STUDY MATERIAL START
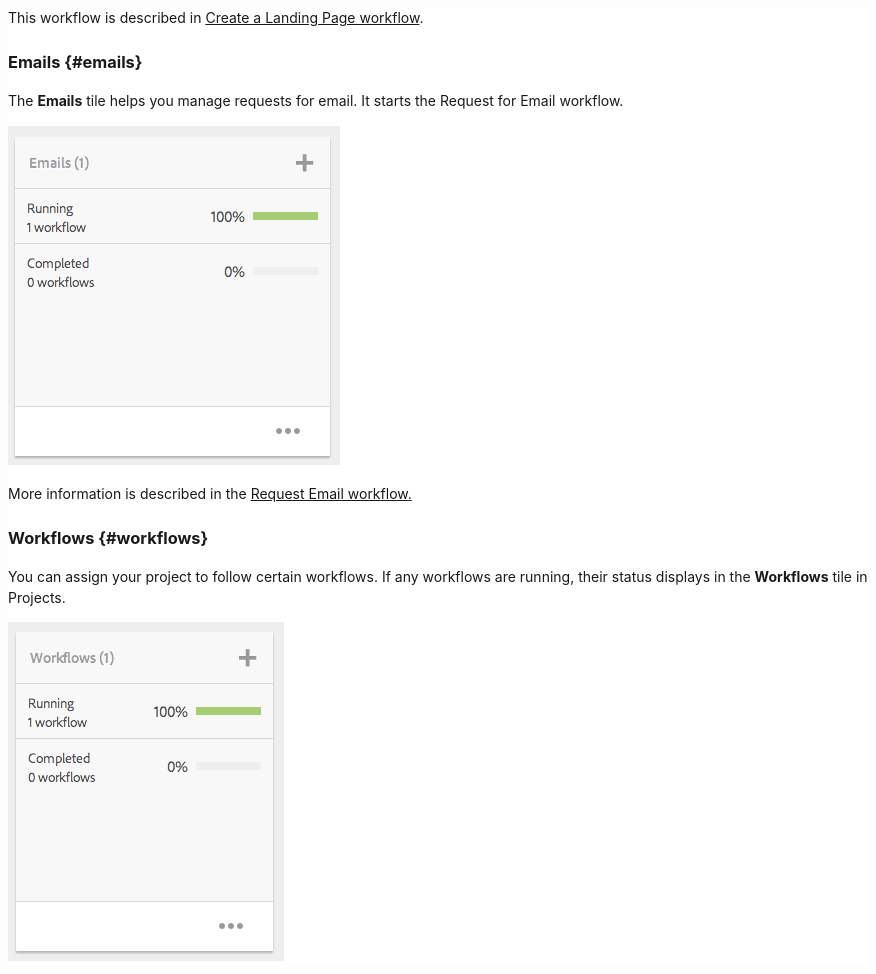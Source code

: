 This workflow is described in [Create a Landing Page workflow](../../../sites/authoring/using/projects-with-workflows.md#requestlandingpageworkflow).

### Emails {#emails}

The **Emails** tile helps you manage requests for email. It starts the Request for Email workflow.

![](assets/chlimage_1-213.png)

More information is described in the [Request Email workflow.](../../../sites/authoring/using/projects-with-workflows.md#requestemailworkflow)

### Workflows {#workflows}

You can assign your project to follow certain workflows. If any workflows are running, their status displays in the **Workflows** tile in Projects.

![](assets/chlimage_1-214.png)
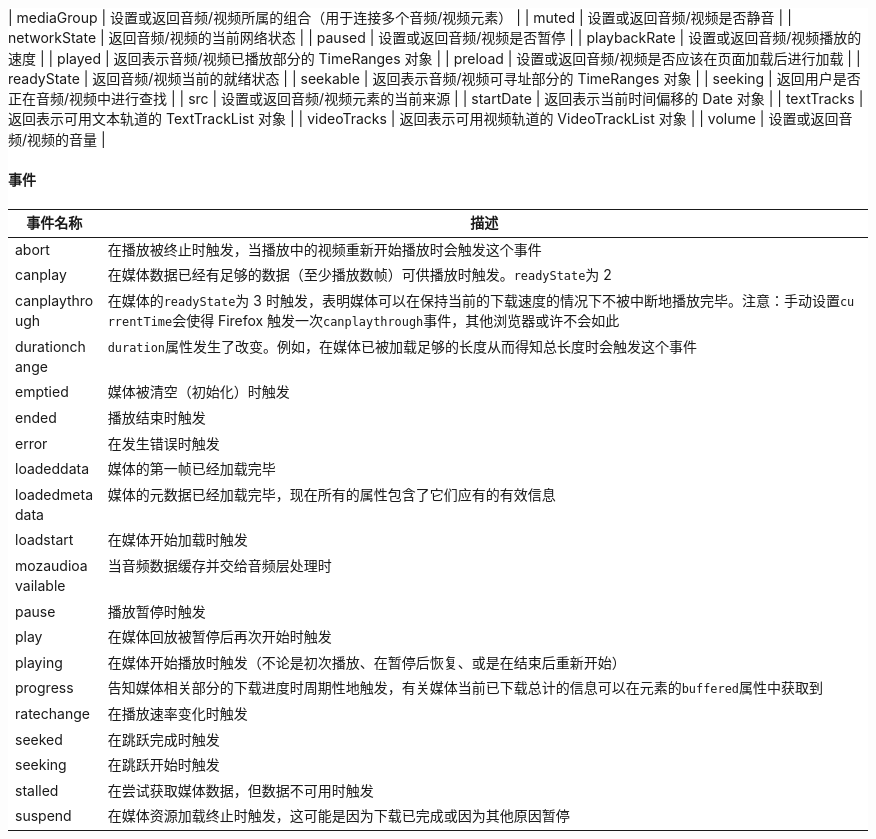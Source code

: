 | mediaGroup          | 设置或返回音频/视频所属的组合（用于连接多个音频/视频元素）       |
| muted               | 设置或返回音频/视频是否静音                       |
| networkState        | 返回音频/视频的当前网络状态                       |
| paused              | 设置或返回音频/视频是否暂停                       |
| playbackRate        | 设置或返回音频/视频播放的速度                      |
| played              | 返回表示音频/视频已播放部分的 TimeRanges 对象        |
| preload             | 设置或返回音频/视频是否应该在页面加载后进行加载             |
| readyState          | 返回音频/视频当前的就绪状态                       |
| seekable            | 返回表示音频/视频可寻址部分的 TimeRanges 对象        |
| seeking             | 返回用户是否正在音频/视频中进行查找                   |
| src                 | 设置或返回音频/视频元素的当前来源                    |
| startDate           | 返回表示当前时间偏移的 Date 对象                  |
| textTracks          | 返回表示可用文本轨道的 TextTrackList 对象         |
| videoTracks         | 返回表示可用视频轨道的 VideoTrackList 对象        |
| volume              | 设置或返回音频/视频的音量                        |

#### 事件

| 事件名称              | 描述                                       |
| ----------------- | ---------------------------------------- |
| abort             | 在播放被终止时触发，当播放中的视频重新开始播放时会触发这个事件          |
| canplay           | 在媒体数据已经有足够的数据（至少播放数帧）可供播放时触发。`readyState`为 2 |
| canplaythrough    | 在媒体的`readyState`为 3 时触发，表明媒体可以在保持当前的下载速度的情况下不被中断地播放完毕。注意：手动设置`currentTime`会使得 Firefox 触发一次`canplaythrough`事件，其他浏览器或许不会如此 |
| durationchange    | `duration`属性发生了改变。例如，在媒体已被加载足够的长度从而得知总长度时会触发这个事件 |
| emptied           | 媒体被清空（初始化）时触发                            |
| ended             | 播放结束时触发                                  |
| error             | 在发生错误时触发                                 |
| loadeddata        | 媒体的第一帧已经加载完毕                             |
| loadedmetadata    | 媒体的元数据已经加载完毕，现在所有的属性包含了它们应有的有效信息         |
| loadstart         | 在媒体开始加载时触发                               |
| mozaudioavailable | 当音频数据缓存并交给音频层处理时                         |
| pause             | 播放暂停时触发                                  |
| play              | 在媒体回放被暂停后再次开始时触发                         |
| playing           | 在媒体开始播放时触发（不论是初次播放、在暂停后恢复、或是在结束后重新开始）    |
| progress          | 告知媒体相关部分的下载进度时周期性地触发，有关媒体当前已下载总计的信息可以在元素的`buffered`属性中获取到 |
| ratechange        | 在播放速率变化时触发                               |
| seeked            | 在跳跃完成时触发                                 |
| seeking           | 在跳跃开始时触发                                 |
| stalled           | 在尝试获取媒体数据，但数据不可用时触发                      |
| suspend           | 在媒体资源加载终止时触发，这可能是因为下载已完成或因为其他原因暂停        |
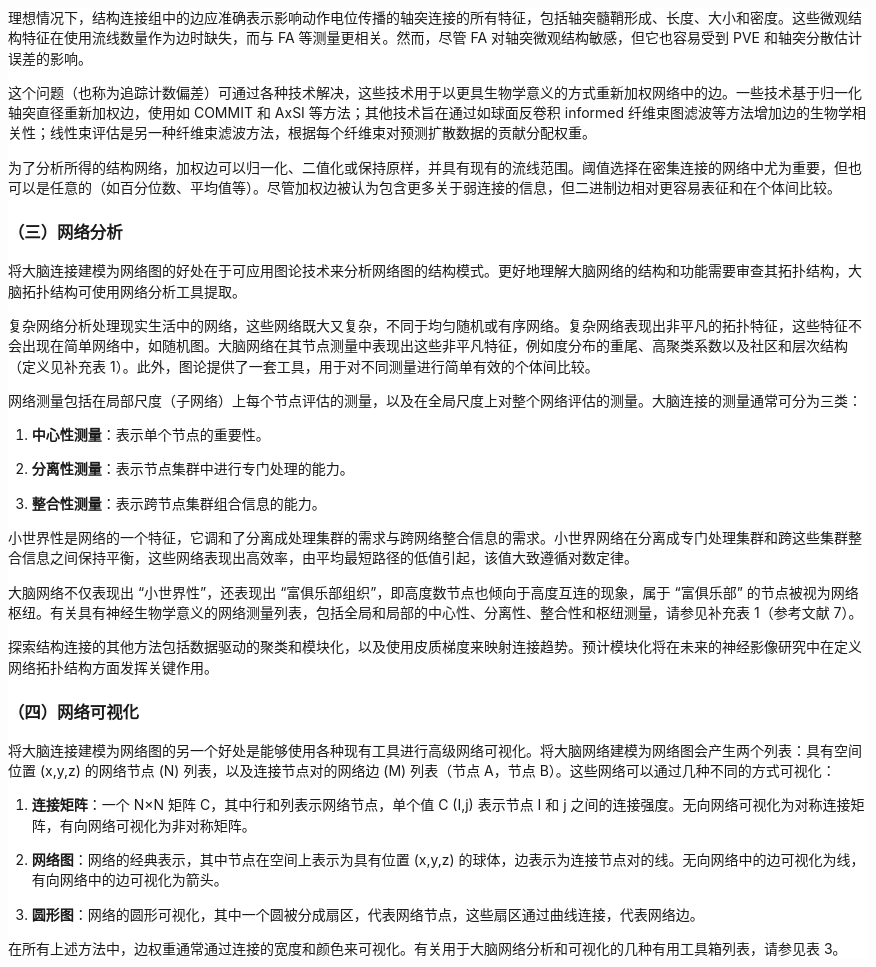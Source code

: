
理想情况下，结构连接组中的边应准确表示影响动作电位传播的轴突连接的所有特征，包括轴突髓鞘形成、长度、大小和密度。这些微观结构特征在使用流线数量作为边时缺失，而与 FA 等测量更相关。然而，尽管 FA 对轴突微观结构敏感，但它也容易受到 PVE 和轴突分散估计误差的影响。


这个问题（也称为追踪计数偏差）可通过各种技术解决，这些技术用于以更具生物学意义的方式重新加权网络中的边。一些技术基于归一化轴突直径重新加权边，使用如 COMMIT 和 AxSI 等方法；其他技术旨在通过如球面反卷积 informed 纤维束图滤波等方法增加边的生物学相关性；线性束评估是另一种纤维束滤波方法，根据每个纤维束对预测扩散数据的贡献分配权重。


为了分析所得的结构网络，加权边可以归一化、二值化或保持原样，并具有现有的流线范围。阈值选择在密集连接的网络中尤为重要，但也可以是任意的（如百分位数、平均值等）。尽管加权边被认为包含更多关于弱连接的信息，但二进制边相对更容易表征和在个体间比较。


### （三）网络分析&#xA;

将大脑连接建模为网络图的好处在于可应用图论技术来分析网络图的结构模式。更好地理解大脑网络的结构和功能需要审查其拓扑结构，大脑拓扑结构可使用网络分析工具提取。


复杂网络分析处理现实生活中的网络，这些网络既大又复杂，不同于均匀随机或有序网络。复杂网络表现出非平凡的拓扑特征，这些特征不会出现在简单网络中，如随机图。大脑网络在其节点测量中表现出这些非平凡特征，例如度分布的重尾、高聚类系数以及社区和层次结构（定义见补充表 1）。此外，图论提供了一套工具，用于对不同测量进行简单有效的个体间比较。


网络测量包括在局部尺度（子网络）上每个节点评估的测量，以及在全局尺度上对整个网络评估的测量。大脑连接的测量通常可分为三类：




1.  **中心性测量**：表示单个节点的重要性。


2.  **分离性测量**：表示节点集群中进行专门处理的能力。


3.  **整合性测量**：表示跨节点集群组合信息的能力。


小世界性是网络的一个特征，它调和了分离成处理集群的需求与跨网络整合信息的需求。小世界网络在分离成专门处理集群和跨这些集群整合信息之间保持平衡，这些网络表现出高效率，由平均最短路径的低值引起，该值大致遵循对数定律。


大脑网络不仅表现出 “小世界性”，还表现出 “富俱乐部组织”，即高度数节点也倾向于高度互连的现象，属于 “富俱乐部” 的节点被视为网络枢纽。有关具有神经生物学意义的网络测量列表，包括全局和局部的中心性、分离性、整合性和枢纽测量，请参见补充表 1（参考文献 7）。


探索结构连接的其他方法包括数据驱动的聚类和模块化，以及使用皮质梯度来映射连接趋势。预计模块化将在未来的神经影像研究中在定义网络拓扑结构方面发挥关键作用。


### （四）网络可视化&#xA;

将大脑连接建模为网络图的另一个好处是能够使用各种现有工具进行高级网络可视化。将大脑网络建模为网络图会产生两个列表：具有空间位置 (x,y,z) 的网络节点 (N) 列表，以及连接节点对的网络边 (M) 列表（节点 A，节点 B）。这些网络可以通过几种不同的方式可视化：




1.  **连接矩阵**：一个 N×N 矩阵 C，其中行和列表示网络节点，单个值 C (I,j) 表示节点 I 和 j 之间的连接强度。无向网络可视化为对称连接矩阵，有向网络可视化为非对称矩阵。


2.  **网络图**：网络的经典表示，其中节点在空间上表示为具有位置 (x,y,z) 的球体，边表示为连接节点对的线。无向网络中的边可视化为线，有向网络中的边可视化为箭头。


3.  **圆形图**：网络的圆形可视化，其中一个圆被分成扇区，代表网络节点，这些扇区通过曲线连接，代表网络边。


在所有上述方法中，边权重通常通过连接的宽度和颜色来可视化。有关用于大脑网络分析和可视化的几种有用工具箱列表，请参见表 3。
STUDY MATERIAL END
--- WHAT THE TASK REQUIRES ---
Copy each line above exactly. Images do not belong in the copy.

--- TASK ANSWER ---
Source code

: This workflow is described in [Create a Landing Page workflow](../../../sites/authoring/using/projects-with-workflows.md#requestlandingpageworkflow).

### Emails {#emails}

The **Emails** tile helps you manage requests for email. It starts the Request for Email workflow.

![](assets/chlimage_1-213.png)

More information is described in the [Request Email workflow.](../../../sites/authoring/using/projects-with-workflows.md#requestemailworkflow)

### Workflows {#workflows}

You can assign your project to follow certain workflows. If any workflows are running, their status displays in the **Workflows** tile in Projects.

![](assets/chlimage_1-214.png)
Source code

: | mediaGroup          | 设置或返回音频/视频所属的组合（用于连接多个音频/视频元素）       |
| muted               | 设置或返回音频/视频是否静音                       |
| networkState        | 返回音频/视频的当前网络状态                       |
| paused              | 设置或返回音频/视频是否暂停                       |
| playbackRate        | 设置或返回音频/视频播放的速度                      |
| played              | 返回表示音频/视频已播放部分的 TimeRanges 对象        |
| preload             | 设置或返回音频/视频是否应该在页面加载后进行加载             |
| readyState          | 返回音频/视频当前的就绪状态                       |
| seekable            | 返回表示音频/视频可寻址部分的 TimeRanges 对象        |
| seeking             | 返回用户是否正在音频/视频中进行查找                   |
| src                 | 设置或返回音频/视频元素的当前来源                    |
| startDate           | 返回表示当前时间偏移的 Date 对象                  |
| textTracks          | 返回表示可用文本轨道的 TextTrackList 对象         |
| videoTracks         | 返回表示可用视频轨道的 VideoTrackList 对象        |
| volume              | 设置或返回音频/视频的音量                        |

#### 事件

| 事件名称              | 描述                                       |
| ----------------- | ---------------------------------------- |
| abort             | 在播放被终止时触发，当播放中的视频重新开始播放时会触发这个事件          |
| canplay           | 在媒体数据已经有足够的数据（至少播放数帧）可供播放时触发。`readyState`为 2 |
| canplaythrough    | 在媒体的`readyState`为 3 时触发，表明媒体可以在保持当前的下载速度的情况下不被中断地播放完毕。注意：手动设置`currentTime`会使得 Firefox 触发一次`canplaythrough`事件，其他浏览器或许不会如此 |
| durationchange    | `duration`属性发生了改变。例如，在媒体已被加载足够的长度从而得知总长度时会触发这个事件 |
| emptied           | 媒体被清空（初始化）时触发                            |
| ended             | 播放结束时触发                                  |
| error             | 在发生错误时触发                                 |
| loadeddata        | 媒体的第一帧已经加载完毕                             |
| loadedmetadata    | 媒体的元数据已经加载完毕，现在所有的属性包含了它们应有的有效信息         |
| loadstart         | 在媒体开始加载时触发                               |
| mozaudioavailable | 当音频数据缓存并交给音频层处理时                         |
| pause             | 播放暂停时触发                                  |
| play              | 在媒体回放被暂停后再次开始时触发                         |
| playing           | 在媒体开始播放时触发（不论是初次播放、在暂停后恢复、或是在结束后重新开始）    |
| progress          | 告知媒体相关部分的下载进度时周期性地触发，有关媒体当前已下载总计的信息可以在元素的`buffered`属性中获取到 |
| ratechange        | 在播放速率变化时触发                               |
| seeked            | 在跳跃完成时触发                                 |
| seeking           | 在跳跃开始时触发                                 |
| stalled           | 在尝试获取媒体数据，但数据不可用时触发                      |
| suspend           | 在媒体资源加载终止时触发，这可能是因为下载已完成或因为其他原因暂停        |
Source code

:
理想情况下，结构连接组中的边应准确表示影响动作电位传播的轴突连接的所有特征，包括轴突髓鞘形成、长度、大小和密度。这些微观结构特征在使用流线数量作为边时缺失，而与 FA 等测量更相关。然而，尽管 FA 对轴突微观结构敏感，但它也容易受到 PVE 和轴突分散估计误差的影响。


这个问题（也称为追踪计数偏差）可通过各种技术解决，这些技术用于以更具生物学意义的方式重新加权网络中的边。一些技术基于归一化轴突直径重新加权边，使用如 COMMIT 和 AxSI 等方法；其他技术旨在通过如球面反卷积 informed 纤维束图滤波等方法增加边的生物学相关性；线性束评估是另一种纤维束滤波方法，根据每个纤维束对预测扩散数据的贡献分配权重。


为了分析所得的结构网络，加权边可以归一化、二值化或保持原样，并具有现有的流线范围。阈值选择在密集连接的网络中尤为重要，但也可以是任意的（如百分位数、平均值等）。尽管加权边被认为包含更多关于弱连接的信息，但二进制边相对更容易表征和在个体间比较。


### （三）网络分析&#xA;

将大脑连接建模为网络图的好处在于可应用图论技术来分析网络图的结构模式。更好地理解大脑网络的结构和功能需要审查其拓扑结构，大脑拓扑结构可使用网络分析工具提取。


复杂网络分析处理现实生活中的网络，这些网络既大又复杂，不同于均匀随机或有序网络。复杂网络表现出非平凡的拓扑特征，这些特征不会出现在简单网络中，如随机图。大脑网络在其节点测量中表现出这些非平凡特征，例如度分布的重尾、高聚类系数以及社区和层次结构（定义见补充表 1）。此外，图论提供了一套工具，用于对不同测量进行简单有效的个体间比较。


网络测量包括在局部尺度（子网络）上每个节点评估的测量，以及在全局尺度上对整个网络评估的测量。大脑连接的测量通常可分为三类：




1.  **中心性测量**：表示单个节点的重要性。


2.  **分离性测量**：表示节点集群中进行专门处理的能力。


3.  **整合性测量**：表示跨节点集群组合信息的能力。


小世界性是网络的一个特征，它调和了分离成处理集群的需求与跨网络整合信息的需求。小世界网络在分离成专门处理集群和跨这些集群整合信息之间保持平衡，这些网络表现出高效率，由平均最短路径的低值引起，该值大致遵循对数定律。


大脑网络不仅表现出 “小世界性”，还表现出 “富俱乐部组织”，即高度数节点也倾向于高度互连的现象，属于 “富俱乐部” 的节点被视为网络枢纽。有关具有神经生物学意义的网络测量列表，包括全局和局部的中心性、分离性、整合性和枢纽测量，请参见补充表 1（参考文献 7）。


探索结构连接的其他方法包括数据驱动的聚类和模块化，以及使用皮质梯度来映射连接趋势。预计模块化将在未来的神经影像研究中在定义网络拓扑结构方面发挥关键作用。


### （四）网络可视化&#xA;

将大脑连接建模为网络图的另一个好处是能够使用各种现有工具进行高级网络可视化。将大脑网络建模为网络图会产生两个列表：具有空间位置 (x,y,z) 的网络节点 (N) 列表，以及连接节点对的网络边 (M) 列表（节点 A，节点 B）。这些网络可以通过几种不同的方式可视化：




1.  **连接矩阵**：一个 N×N 矩阵 C，其中行和列表示网络节点，单个值 C (I,j) 表示节点 I 和 j 之间的连接强度。无向网络可视化为对称连接矩阵，有向网络可视化为非对称矩阵。


2.  **网络图**：网络的经典表示，其中节点在空间上表示为具有位置 (x,y,z) 的球体，边表示为连接节点对的线。无向网络中的边可视化为线，有向网络中的边可视化为箭头。


3.  **圆形图**：网络的圆形可视化，其中一个圆被分成扇区，代表网络节点，这些扇区通过曲线连接，代表网络边。


在所有上述方法中，边权重通常通过连接的宽度和颜色来可视化。有关用于大脑网络分析和可视化的几种有用工具箱列表，请参见表 3。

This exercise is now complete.